Photo issue du site de l'Assemblée nationale ou de WikipediaMarie-George Buffet, rapporteure de la commission des lois constitutionnelles, de la législation et de l’administration générale de la République :

Chers collègues, je vous remercie pour vos interventions. Bien sûr, les différentes lois que nous avons adoptées ces dernières années contenaient des avancées. Je pense à la loi relative aux violences faites aux femmes, dont Guy Geoffroy était rapporteur, à la loi pour l’égalité réelle entre les femmes et les hommes et à celle relative au droit des étrangers. Mais la réalité nous rappelle que ces lois ne traitent pas suffisamment de la question centrale : le droit à l’autonomie. La réalité, ça n’est pas seulement le prétoire et les tribunaux. La réalité, c’est ce que vivent les associations, dans les quartiers. Ce sont ces femmes que nous accueillons dans nos permanences.

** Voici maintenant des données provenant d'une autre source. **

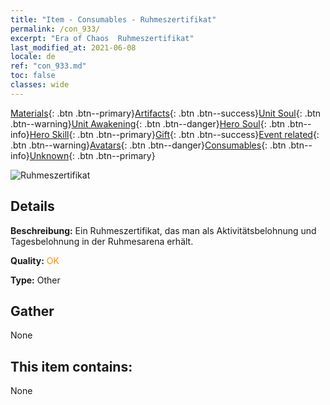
 ```yaml
---
title: "Item - Consumables - Ruhmeszertifikat"
permalink: /con_933/
excerpt: "Era of Chaos  Ruhmeszertifikat"
last_modified_at: 2021-06-08
locale: de
ref: "con_933.md"
toc: false
classes: wide
---
```

 [Materials](/ItemsDE/){: .btn .btn--primary}[Artifacts](/ItemsDE/Artifacts/){: .btn .btn--success}[Unit Soul](/ItemsDE/UnitSoul/){: .btn .btn--warning}[Unit Awakening](/ItemsDE/UnitAwakening/){: .btn .btn--danger}[Hero Soul](/ItemsDE/HeroSoul/){: .btn .btn--info}[Hero Skill](/ItemsDE/HeroSkill/){: .btn .btn--primary}[Gift](/ItemsDE/Gift/){: .btn .btn--success}[Event related](/ItemsDE/Events/){: .btn .btn--warning}[Avatars](/ItemsDE/Avatars/){: .btn .btn--danger}[Consumables](/ItemsDE/Consumables/){: .btn .btn--info}[Unknown](/ItemsDE/Unknown/){: .btn .btn--primary}

 ![Ruhmeszertifikat](/images/t/i_40021.png)

## Details
 **Beschreibung:** Ein Ruhmeszertifikat, das man als Aktivitätsbelohnung und Tagesbelohnung in der Ruhmesarena erhält.

 **Quality:** <span style="color: #FF8C00">OK</span>

 **Type:** Other

## Gather

  None

## This item contains:

  None

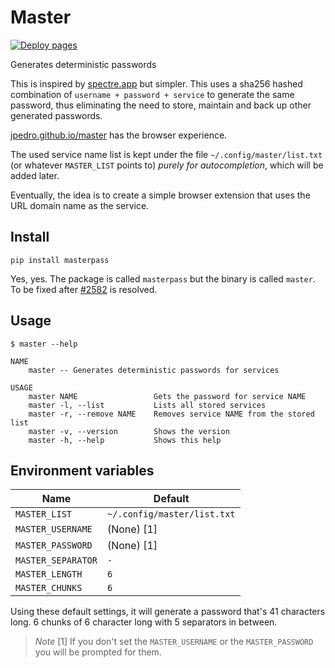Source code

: # Master

[![Deploy pages](https://github.com/jpedro/master/actions/workflows/pages.yaml/badge.svg)](https://github.com/jpedro/master/actions/workflows/pages.yaml)

Generates deterministic passwords


<!-- ![Pictutre](https://raw.githubusercontent.com/jpedro/master/master/docs/strong.jpg) -->
<!-- ![Strong password](https://raw.githubusercontent.com/jpedro/master/master/docs/blink.gif) -->

This is inspired by [spectre.app](https://spectre.app/) but simpler.
This uses a sha256 hashed combination of `username + password + service`
to generate the same password, thus eliminating the need to store,
maintain and back up other generated passwords.

[jpedro.github.io/master](https://jpedro.github.io/master/) has the
browser experience.

The used service name list is kept under the file
`~/.config/master/list.txt` (or whatever `MASTER_LIST` points to)
*purely for autocompletion*, which will be added later.

Eventually, the idea is to create a simple browser extension that uses
the URL domain name as the service.


## Install

    pip install masterpass

Yes, yes. The package is called `masterpass` but the binary is called
`master`. To be fixed after [#2582](https://github.com/pypi/support/issues/2582)
is resolved.


## Usage

```
$ master --help

NAME
    master -- Generates deterministic passwords for services

USAGE
    master NAME                 Gets the password for service NAME
    master -l, --list           Lists all stored services
    master -r, --remove NAME    Removes service NAME from the stored list
    master -v, --version        Shows the version
    master -h, --help           Shows this help

```


## Environment variables

| Name                | Default                       |
| ------------------- | ----------------------------- |
| `MASTER_LIST`       | `~/.config/master/list.txt`   |
| `MASTER_USERNAME`   | (None) [1]                    |
| `MASTER_PASSWORD`   | (None) [1]                    |
| `MASTER_SEPARATOR`  | `-`                           |
| `MASTER_LENGTH`     | `6`                           |
| `MASTER_CHUNKS`     | `6`                           |

Using these default settings, it will generate a password that's 41
characters long. 6 chunks of 6 character long with 5 separators in
between.

> *Note*
> [1] If you don't set the `MASTER_USERNAME` or the `MASTER_PASSWORD` you
> will be prompted for them.
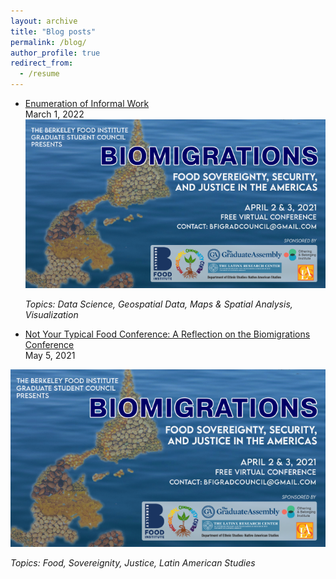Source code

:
 ```yaml
---
layout: archive
title: "Blog posts"
permalink: /blog/
author_profile: true
redirect_from:
  - /resume
---
```


* [Enumeration of Informal Work](https://dlab.berkeley.edu/news/enumeration-informal-work)   
  March 1, 2022
![](biomigrations.png)
  
  *Topics: Data Science, Geospatial Data, Maps & Spatial Analysis, Visualization*
  
* [Not Your Typical Food Conference: A Reflection on the Biomigrations Conference](https://clasberkeley.wpcomstaging.com/2021/05/05/not-your-typical-food-conference-a-reflection-on-the-biomigrations-conference/)   
  May 5, 2021
  
![](images/biomigrations.png)
  
  *Topics: Food, Sovereignity, Justice, Latin American Studies*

De quoi parle-t-on ? De quelques mois dans la vie de ces femmes. Celles-ci arrivent en France par l’intermédiaire du regroupement familial, ou par mariage, puis elles découvrent la réalité : parfois ce n’est pas le conjoint qu’elles espéraient, parfois son comportement ou celui de la belle-famille n’est pas celui qu’elles attendaient ; mais elles ne veulent pas partir, ou plutôt elles ne peuvent pas partir, car elles ont peur de perdre leur carte, qui leur a été donnée dans le cadre du regroupement familial. Voilà ce qu’il nous faut traiter.

Nous avons tous des exemples en tête. Moi, j’ai celui d’une femme qui est arrivée en France et qui a eu un enfant dans l’année ; ensuite, on a tout fait pour qu’elle reparte, tout – les coups, etc –, car l’enjeu était l’enfant. Cette femme n’ose pas porter plainte ; je n’arrive pas à l’accompagner jusque-là.

Il faut donner à ces femmes les moyens de leur autonomie. Cela demande un peu de temps : d’où l’article 1er. Cela implique qu’à chaque fois qu’il y a un risque, elles aient droit à une carte temporaire. Voilà le sujet que nous traitons par cette proposition de loi. Ce n’est pas un texte énorme, ce n’est pas un texte bavard, c’est un texte qui veut juste répondre à cette question : a-t-on le droit à l’autonomie ?

Et je ne cherche pas à créer, cher collègue, des droits spécifiques.